If they are moving into one home, whether married or not, the couple should at least make sure that any surviving partner still has access to the home on the death of the first and that they have enough to live on. Consideration should be given to the cost of potential nursing home fees in assessing this.
A legal agreement on this will prevent any risk of children not waiting to claim their inheritance and making the partner effectively homeless. In some situations this could end up being quite complex, involving pre-nuptial or post-nuptial agreements, wills and trust structures.
While considering this, couples should also review powers of attorney – deciding whom to entrust with authority to make decisions on their behalf if either loses their mental capacity. It is always wiser to put these in place before you need them.
To marry or not to marry?
A big question many people ask is whether they should marry or not. The considerations may go beyond romance.
First, it is important to dispel the myth of the “common-law” marriage. This is not recognised in law. To enjoy the tax and legal benefits of marriage you have to be in a proper marriage or civil partnership. “We lived together for years and were as good as married,” counts for nothing in the eyes of the law.
There are some risks to remarrying. If you are a widow enjoying a widow’s pension, remarrying may bring an end to that pension. One of my clients was married to a GP and would lose a substantial widow’s pension if she were to remarry, so it is important to check out the terms of any pension arrangements.
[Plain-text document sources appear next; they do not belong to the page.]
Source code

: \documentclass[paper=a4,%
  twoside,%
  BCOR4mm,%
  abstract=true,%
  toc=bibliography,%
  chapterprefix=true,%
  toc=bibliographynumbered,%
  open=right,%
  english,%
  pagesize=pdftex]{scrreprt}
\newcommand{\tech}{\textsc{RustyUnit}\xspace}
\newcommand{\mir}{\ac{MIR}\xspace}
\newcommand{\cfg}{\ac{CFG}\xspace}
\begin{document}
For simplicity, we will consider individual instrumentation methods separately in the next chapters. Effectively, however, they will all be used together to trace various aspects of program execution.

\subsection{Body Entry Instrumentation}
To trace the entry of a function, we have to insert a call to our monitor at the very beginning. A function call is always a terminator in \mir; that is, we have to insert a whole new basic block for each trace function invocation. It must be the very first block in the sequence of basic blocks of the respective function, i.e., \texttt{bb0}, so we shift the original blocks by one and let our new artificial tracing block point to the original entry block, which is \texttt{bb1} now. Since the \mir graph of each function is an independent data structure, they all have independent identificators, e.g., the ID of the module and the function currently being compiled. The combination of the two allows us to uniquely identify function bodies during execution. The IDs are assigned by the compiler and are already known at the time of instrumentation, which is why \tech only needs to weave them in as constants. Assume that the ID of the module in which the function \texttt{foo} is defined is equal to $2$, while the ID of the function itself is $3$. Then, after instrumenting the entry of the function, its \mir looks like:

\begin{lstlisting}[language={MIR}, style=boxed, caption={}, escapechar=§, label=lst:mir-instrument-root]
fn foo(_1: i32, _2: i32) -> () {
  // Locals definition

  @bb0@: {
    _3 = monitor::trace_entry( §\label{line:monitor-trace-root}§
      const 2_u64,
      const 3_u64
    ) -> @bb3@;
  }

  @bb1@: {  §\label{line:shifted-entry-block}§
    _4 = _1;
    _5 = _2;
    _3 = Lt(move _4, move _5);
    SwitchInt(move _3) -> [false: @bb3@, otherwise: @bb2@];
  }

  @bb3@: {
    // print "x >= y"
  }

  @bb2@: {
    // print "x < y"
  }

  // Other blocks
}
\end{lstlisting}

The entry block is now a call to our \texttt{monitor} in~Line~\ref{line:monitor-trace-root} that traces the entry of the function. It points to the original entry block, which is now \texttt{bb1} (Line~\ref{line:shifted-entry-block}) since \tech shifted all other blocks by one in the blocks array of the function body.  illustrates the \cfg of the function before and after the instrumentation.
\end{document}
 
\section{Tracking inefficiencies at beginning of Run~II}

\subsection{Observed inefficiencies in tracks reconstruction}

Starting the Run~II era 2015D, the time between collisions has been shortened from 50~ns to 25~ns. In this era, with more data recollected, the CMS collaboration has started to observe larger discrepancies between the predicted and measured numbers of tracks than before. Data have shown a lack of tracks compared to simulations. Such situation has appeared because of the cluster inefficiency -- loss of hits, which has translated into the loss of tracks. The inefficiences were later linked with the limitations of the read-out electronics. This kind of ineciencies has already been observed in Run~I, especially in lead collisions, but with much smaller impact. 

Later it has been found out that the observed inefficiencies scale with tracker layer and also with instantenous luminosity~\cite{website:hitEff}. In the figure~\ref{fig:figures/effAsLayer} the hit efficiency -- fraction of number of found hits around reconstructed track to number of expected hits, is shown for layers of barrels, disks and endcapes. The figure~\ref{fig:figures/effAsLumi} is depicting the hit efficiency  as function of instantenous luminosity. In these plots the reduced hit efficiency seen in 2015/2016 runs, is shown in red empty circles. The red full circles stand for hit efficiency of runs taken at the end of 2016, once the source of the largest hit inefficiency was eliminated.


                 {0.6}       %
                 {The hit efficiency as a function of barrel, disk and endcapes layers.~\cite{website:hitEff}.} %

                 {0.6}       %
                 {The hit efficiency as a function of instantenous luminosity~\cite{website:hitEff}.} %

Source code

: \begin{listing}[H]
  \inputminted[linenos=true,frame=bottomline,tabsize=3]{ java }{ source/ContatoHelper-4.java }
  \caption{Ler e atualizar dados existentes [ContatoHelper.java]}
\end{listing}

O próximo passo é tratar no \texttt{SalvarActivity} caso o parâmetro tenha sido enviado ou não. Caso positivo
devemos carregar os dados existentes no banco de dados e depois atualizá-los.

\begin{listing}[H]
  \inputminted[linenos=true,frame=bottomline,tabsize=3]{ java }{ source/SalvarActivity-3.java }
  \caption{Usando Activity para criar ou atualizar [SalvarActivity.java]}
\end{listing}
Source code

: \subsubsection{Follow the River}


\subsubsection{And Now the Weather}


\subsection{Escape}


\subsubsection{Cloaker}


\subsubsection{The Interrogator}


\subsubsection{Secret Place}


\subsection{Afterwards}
Equally there may be a widow’s or widower’s pension available to a husband or wife that would not be available to an unmarried partner.
From a tax perspective, though, there are a number of advantages to tying the knot – and not just to the couple themselves.
We all have a nil rate band – in lay terms, an inheritance tax (IHT) exemption – of £325,000.
There is no IHT on the first death where assets pass between a married couple. Compare this to an unmarried couple where IHT is potentially payable on assets in excess of the £325,000 nil rate band. And for married couples the nil rate band is effectively £650,000 as when one spouse dies their allowance also passes to the remaining partner, assuming that it remains unused.
Since April 5th 2017 individuals have also been able to claim the Residence Nil Rate Band (RNRB) an additional allowance of £125,000 in respect of their home. The new tax allowance, which is subject to tapering for larger estates, will rise to £175,000 by 2020/21 – meaning a married couple can eventually expect to pass on £1m tax-free to any children who might inherit their estate. This might save any children a substantial amount in inheritance tax.
Another benefit for married couples is the ability to pass assets between spouses without triggering a charge to capital gains tax (CGT). With careful planning this might enable them to enjoy a much greater level of tax-free income.
We each have a basic tax-free personal allowance, currently £11,850 a year per person. There is also a dividend allowance and a savings allowance. Couples may be able to share their assets so that any income is divided more equally between them, enabling them to make full use of both partner’s allowances.
Married couples also have a marriage allowancethat allows one partner (husband, wife or civil partner) to pass £1,190 of their allowance to the other. This is useful if one partner’s taxable income is below the £11,850 threshold and the other’s is above – it could reduce your tax by up to £238 a year.
Pooling assets can also enable couples to make use of capital gains tax allowances and ISA allowances too.
What this all demonstrates is that bringing together two households in later life can be very complex and anyone in this position is strongly advised to see a financial adviser and a solicitor to help ensure they don’t make any costly mistakes. They’ll obviously also remind clients that their circumstances can change and tax treatments too – so regular reviews are highly advisable.